# UPDATE! Jet Band Saw on Craigslist..I Bought it!



## Brad_Nailor (Jul 26, 2007)

BAM! Another Craigslist deal finds it's way into my lap…hopefully. It's my birthday tomorrow (ha!) and that makes it even sweeter! I was going to have the wife buy me the small Rikon tabletop bandsaw and matching stand…from Highland it was a little over $300 with shipping. Then today I see this Craigslist add and I was wondering if anyone has any opinions on either band saw and what you guys think. I would personally rather have the gigger saw..and this one even though it looks a little older, is a pretty solid saw that they still make today. How long ago was Jet painting their stuff blue?.......so…let me hear ya!

OK..so I went to go check this thing out this morning. I met the guy and I looked at it and it looked great. Really good condition. He ran it a few times and was playing with the tension and the tracking angle and I thought it sounded a little noisy but i figured the blade tension wasnt tight enough. He had three blades with it total and he also had the manuel. It was manufactured in 4/1996. I was able to get the saw for $250.00 Here are some pics of it in a temporary home in my shop..
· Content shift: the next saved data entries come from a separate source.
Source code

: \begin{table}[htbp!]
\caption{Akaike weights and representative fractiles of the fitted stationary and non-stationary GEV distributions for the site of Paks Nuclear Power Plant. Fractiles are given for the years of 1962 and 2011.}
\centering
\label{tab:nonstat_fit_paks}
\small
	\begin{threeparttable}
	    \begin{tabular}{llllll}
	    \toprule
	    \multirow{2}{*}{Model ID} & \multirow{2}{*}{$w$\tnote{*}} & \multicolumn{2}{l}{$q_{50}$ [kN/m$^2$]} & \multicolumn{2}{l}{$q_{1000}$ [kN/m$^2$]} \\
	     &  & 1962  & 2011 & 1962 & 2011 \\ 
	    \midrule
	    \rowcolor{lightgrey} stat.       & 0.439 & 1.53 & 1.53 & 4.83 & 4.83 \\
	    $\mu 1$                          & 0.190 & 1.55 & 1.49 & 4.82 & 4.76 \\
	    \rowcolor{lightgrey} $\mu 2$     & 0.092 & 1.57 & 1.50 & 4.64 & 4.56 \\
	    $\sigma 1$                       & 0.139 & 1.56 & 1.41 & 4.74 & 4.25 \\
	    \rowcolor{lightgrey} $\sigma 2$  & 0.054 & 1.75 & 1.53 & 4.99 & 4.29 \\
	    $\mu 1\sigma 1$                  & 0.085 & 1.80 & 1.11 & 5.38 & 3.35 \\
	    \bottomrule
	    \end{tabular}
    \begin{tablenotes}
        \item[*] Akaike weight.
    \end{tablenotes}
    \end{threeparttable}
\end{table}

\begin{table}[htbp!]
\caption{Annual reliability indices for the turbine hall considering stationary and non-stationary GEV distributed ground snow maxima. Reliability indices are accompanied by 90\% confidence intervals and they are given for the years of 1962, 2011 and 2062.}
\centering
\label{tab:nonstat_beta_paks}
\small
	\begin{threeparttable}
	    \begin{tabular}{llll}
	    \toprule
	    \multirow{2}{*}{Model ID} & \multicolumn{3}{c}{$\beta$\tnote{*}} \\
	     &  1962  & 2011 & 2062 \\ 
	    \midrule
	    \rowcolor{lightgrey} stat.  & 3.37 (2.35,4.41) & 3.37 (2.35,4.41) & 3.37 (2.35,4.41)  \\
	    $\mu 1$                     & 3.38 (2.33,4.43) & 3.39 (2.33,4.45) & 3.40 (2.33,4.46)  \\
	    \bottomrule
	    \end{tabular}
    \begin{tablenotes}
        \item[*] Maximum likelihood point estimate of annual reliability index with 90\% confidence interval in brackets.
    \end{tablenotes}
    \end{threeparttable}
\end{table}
So I get it home and start messing with it..aligning the bearings and blocks (buying a set of cool blocks for it right away). I couldn't help but think how noisy it was. I started to investigate and I noticed that it felt like the upper wheel was hitting something. I jumped online and did a few searches and what do I find..a Lumberjocks blog about this exact problem! The minute I read this I went and looked..sure enough the bracket is fully bent like a C, and it has a worn spot from where it had been rubbing against the wheel. I was able to get the blade to track perfect, but the tracking adjustment screw is fully extended. Here are some shots..









You can see how unbelievably distorted that piece is. Its a good thing that the metal is so ********************ty, it didn't to any damage to the wheel. I guess this is a pretty common problem with these saws. Good thing I found that blog. I already went online and ordered the updated replacement part. I hope it's not too big of a deal to take it apart….doesn't look too bad in the diagram. I was starting to wonder if I shouldn't have just got the Rikon. I still think this is a really great saw in great condition. This is a known defect and doesn't really reflect the overall condition of the saw, nor is it any indication that the saw has been abused or over used. It is just an inferior part that couldnt stand up to the intended normal usage. Once i get the part and get it in I think this will be a great saw. I am thinking while I have it apart I might wet sand the table starting with some 800 grit and work my way through 5000. The thrust bearing still seem in great shape but the plastic blocks upper and lower are shot..so i am going to but a set of Cool Blocks for it. I ordered the replacement part today..its in TN, and I'm in CT..so I should see it by the later part of the week….


----------



## DanYo (Jun 30, 2007)

I would probably get the Rikon … nothing wrong with the jet, but the Rikon looks like a nice one


----------



## Pete_Jud (Feb 15, 2008)

I would go for the Jet, if you have the floorspace. I have several stationary Jet tools in the shop, and they work very well, and are well made. The larger capacity of the Jet may come in handy some day. And, the extra weight should make it a smoother running saw.


----------



## wseand (Jan 27, 2010)

I would go take a look at the Jet, if it is close, and see if it is in good shape. You don't want to get the saw and than have to put money into it right away. If it looks good than definitely go for the Jet. You will hate yourself if you don't go take a look. Size does matter.


----------



## a1Jim (Aug 9, 2008)

For a little more you can have this

http://www.grizzly.com/products/14-1-HP-Bandsaw-Polar-Bear-Series/G0555P


----------



## TheDane (May 15, 2008)

Go for the Jet. A 14" saw is going to give a lot more capability than any 10" saw.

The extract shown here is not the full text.